--- Exercise data Enclosed Below ---

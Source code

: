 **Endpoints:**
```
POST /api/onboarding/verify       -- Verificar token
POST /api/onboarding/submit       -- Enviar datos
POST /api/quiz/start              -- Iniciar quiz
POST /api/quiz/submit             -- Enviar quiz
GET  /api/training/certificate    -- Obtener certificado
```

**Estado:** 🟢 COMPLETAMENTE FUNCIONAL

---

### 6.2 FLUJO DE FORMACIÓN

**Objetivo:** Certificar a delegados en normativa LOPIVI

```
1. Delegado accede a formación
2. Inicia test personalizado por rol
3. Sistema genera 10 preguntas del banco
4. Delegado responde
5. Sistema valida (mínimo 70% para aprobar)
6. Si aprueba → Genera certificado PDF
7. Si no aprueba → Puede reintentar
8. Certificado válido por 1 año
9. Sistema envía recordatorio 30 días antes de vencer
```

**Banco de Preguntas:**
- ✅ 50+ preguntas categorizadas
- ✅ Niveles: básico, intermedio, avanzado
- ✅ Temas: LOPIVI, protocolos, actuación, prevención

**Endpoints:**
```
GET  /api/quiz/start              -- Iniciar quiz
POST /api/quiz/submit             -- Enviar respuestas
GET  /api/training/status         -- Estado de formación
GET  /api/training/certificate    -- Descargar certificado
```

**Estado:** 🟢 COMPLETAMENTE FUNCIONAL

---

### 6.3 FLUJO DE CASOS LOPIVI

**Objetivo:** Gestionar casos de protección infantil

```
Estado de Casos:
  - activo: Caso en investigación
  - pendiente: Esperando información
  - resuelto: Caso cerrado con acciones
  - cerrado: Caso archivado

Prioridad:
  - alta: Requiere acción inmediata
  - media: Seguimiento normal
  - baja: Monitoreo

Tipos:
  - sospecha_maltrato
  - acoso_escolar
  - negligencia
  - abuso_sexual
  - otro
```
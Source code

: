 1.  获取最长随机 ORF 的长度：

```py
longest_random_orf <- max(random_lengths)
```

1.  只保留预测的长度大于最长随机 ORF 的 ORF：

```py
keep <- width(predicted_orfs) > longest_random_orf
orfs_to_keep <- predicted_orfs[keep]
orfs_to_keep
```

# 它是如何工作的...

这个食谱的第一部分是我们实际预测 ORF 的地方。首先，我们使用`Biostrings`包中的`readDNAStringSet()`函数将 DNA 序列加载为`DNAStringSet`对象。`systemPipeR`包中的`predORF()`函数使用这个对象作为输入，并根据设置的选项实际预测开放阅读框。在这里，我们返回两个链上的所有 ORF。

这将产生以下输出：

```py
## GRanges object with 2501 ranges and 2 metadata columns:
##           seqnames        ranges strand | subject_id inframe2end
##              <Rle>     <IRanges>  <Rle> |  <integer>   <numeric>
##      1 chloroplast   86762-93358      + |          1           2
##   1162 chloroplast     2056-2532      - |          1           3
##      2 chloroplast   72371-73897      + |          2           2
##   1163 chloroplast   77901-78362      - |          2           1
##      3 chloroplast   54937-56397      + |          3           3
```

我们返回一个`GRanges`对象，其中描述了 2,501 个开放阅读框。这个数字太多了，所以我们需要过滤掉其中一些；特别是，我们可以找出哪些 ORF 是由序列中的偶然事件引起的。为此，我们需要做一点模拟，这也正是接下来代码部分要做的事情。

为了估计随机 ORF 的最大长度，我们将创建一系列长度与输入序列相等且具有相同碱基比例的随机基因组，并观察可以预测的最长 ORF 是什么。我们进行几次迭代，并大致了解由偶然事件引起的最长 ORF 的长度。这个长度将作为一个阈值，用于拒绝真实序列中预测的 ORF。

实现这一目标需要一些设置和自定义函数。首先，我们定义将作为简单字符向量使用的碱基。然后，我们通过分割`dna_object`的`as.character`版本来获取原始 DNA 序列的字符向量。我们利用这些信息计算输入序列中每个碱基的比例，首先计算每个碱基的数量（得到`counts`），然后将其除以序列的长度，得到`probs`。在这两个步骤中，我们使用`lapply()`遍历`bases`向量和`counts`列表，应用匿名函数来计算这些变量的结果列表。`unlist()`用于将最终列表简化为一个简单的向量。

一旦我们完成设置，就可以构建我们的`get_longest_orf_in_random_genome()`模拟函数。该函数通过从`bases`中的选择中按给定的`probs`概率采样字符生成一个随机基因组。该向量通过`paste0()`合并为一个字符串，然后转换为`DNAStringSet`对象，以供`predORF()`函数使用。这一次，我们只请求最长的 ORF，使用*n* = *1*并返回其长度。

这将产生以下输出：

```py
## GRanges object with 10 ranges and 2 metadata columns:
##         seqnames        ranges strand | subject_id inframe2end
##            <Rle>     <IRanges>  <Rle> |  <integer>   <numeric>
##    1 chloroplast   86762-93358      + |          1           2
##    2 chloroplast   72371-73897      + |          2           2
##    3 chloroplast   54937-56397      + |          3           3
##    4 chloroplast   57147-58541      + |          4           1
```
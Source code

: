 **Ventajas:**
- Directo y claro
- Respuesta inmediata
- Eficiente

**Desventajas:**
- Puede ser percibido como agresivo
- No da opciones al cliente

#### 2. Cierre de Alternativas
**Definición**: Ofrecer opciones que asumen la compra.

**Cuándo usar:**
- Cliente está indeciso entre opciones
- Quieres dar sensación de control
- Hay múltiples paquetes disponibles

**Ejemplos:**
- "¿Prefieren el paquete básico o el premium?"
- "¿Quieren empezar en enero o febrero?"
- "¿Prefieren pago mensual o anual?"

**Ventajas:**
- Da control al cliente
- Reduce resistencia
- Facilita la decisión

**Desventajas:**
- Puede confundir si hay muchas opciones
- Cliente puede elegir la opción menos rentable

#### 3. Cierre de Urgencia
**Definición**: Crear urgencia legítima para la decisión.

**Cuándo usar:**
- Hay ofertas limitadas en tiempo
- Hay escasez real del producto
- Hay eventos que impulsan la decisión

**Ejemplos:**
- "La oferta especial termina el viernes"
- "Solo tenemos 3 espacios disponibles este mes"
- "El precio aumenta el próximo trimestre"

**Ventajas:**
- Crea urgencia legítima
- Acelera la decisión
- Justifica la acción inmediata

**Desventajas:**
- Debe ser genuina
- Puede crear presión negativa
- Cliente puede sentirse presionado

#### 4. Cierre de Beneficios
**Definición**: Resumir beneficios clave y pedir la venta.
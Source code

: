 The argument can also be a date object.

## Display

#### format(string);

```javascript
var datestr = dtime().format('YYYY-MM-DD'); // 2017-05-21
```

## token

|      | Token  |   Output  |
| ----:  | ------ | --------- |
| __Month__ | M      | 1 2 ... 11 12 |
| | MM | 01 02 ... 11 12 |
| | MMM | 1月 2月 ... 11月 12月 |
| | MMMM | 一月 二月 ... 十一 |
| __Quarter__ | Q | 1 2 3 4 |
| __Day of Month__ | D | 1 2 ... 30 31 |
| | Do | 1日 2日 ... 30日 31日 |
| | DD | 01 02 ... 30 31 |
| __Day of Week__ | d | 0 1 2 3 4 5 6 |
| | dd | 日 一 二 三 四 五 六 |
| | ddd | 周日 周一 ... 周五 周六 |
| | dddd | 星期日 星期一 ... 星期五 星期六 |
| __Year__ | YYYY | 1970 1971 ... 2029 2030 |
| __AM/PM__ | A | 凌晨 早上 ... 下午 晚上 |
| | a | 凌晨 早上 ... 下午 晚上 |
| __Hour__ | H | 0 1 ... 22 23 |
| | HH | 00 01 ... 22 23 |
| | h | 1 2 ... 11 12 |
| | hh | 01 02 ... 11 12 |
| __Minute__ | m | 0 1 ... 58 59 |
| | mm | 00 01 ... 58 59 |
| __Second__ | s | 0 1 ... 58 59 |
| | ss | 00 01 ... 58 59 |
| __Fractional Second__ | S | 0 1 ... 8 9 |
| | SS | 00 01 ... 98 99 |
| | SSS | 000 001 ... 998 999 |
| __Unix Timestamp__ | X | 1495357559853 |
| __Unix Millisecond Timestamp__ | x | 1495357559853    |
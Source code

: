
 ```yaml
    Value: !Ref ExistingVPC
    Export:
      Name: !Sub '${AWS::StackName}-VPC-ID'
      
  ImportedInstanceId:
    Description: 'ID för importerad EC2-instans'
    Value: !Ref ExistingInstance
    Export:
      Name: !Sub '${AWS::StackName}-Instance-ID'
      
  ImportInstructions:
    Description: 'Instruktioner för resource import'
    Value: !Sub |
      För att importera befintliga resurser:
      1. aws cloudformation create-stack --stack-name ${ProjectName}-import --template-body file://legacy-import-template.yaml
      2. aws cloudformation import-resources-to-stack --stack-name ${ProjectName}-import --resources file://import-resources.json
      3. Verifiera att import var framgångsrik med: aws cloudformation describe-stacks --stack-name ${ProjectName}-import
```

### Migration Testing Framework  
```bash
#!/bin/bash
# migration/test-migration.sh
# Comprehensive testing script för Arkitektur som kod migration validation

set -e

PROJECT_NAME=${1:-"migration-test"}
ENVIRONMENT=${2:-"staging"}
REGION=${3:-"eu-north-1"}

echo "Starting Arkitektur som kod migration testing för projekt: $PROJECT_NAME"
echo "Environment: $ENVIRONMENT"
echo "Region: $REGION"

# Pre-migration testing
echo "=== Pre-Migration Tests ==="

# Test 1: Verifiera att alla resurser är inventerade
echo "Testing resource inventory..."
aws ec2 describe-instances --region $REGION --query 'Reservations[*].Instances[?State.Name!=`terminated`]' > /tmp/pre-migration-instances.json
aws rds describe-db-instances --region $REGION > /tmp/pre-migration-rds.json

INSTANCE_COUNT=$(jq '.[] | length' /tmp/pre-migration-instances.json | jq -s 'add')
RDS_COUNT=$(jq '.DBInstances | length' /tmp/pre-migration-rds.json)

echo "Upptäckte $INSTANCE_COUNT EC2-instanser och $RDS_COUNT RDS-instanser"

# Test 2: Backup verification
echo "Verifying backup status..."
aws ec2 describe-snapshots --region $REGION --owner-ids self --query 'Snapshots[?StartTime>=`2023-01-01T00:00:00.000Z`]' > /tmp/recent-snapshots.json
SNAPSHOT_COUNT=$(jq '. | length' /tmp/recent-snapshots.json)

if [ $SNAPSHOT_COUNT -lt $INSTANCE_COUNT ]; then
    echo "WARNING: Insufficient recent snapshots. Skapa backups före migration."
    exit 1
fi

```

--- End of Enclosed Exercise data ---

Copy out every line from the data above that has "REGION" in it.

_Answer_.
REGION=${3:-"eu-north-1"}
echo "Region: $REGION"
aws ec2 describe-instances --region $REGION --query 'Reservations[*].Instances[?State.Name!=`terminated`]' > /tmp/pre-migration-instances.json
aws rds describe-db-instances --region $REGION > /tmp/pre-migration-rds.json
aws ec2 describe-snapshots --region $REGION --owner-ids self --query 'Snapshots[?StartTime>=`2023-01-01T00:00:00.000Z`]' > /tmp/recent-snapshots.json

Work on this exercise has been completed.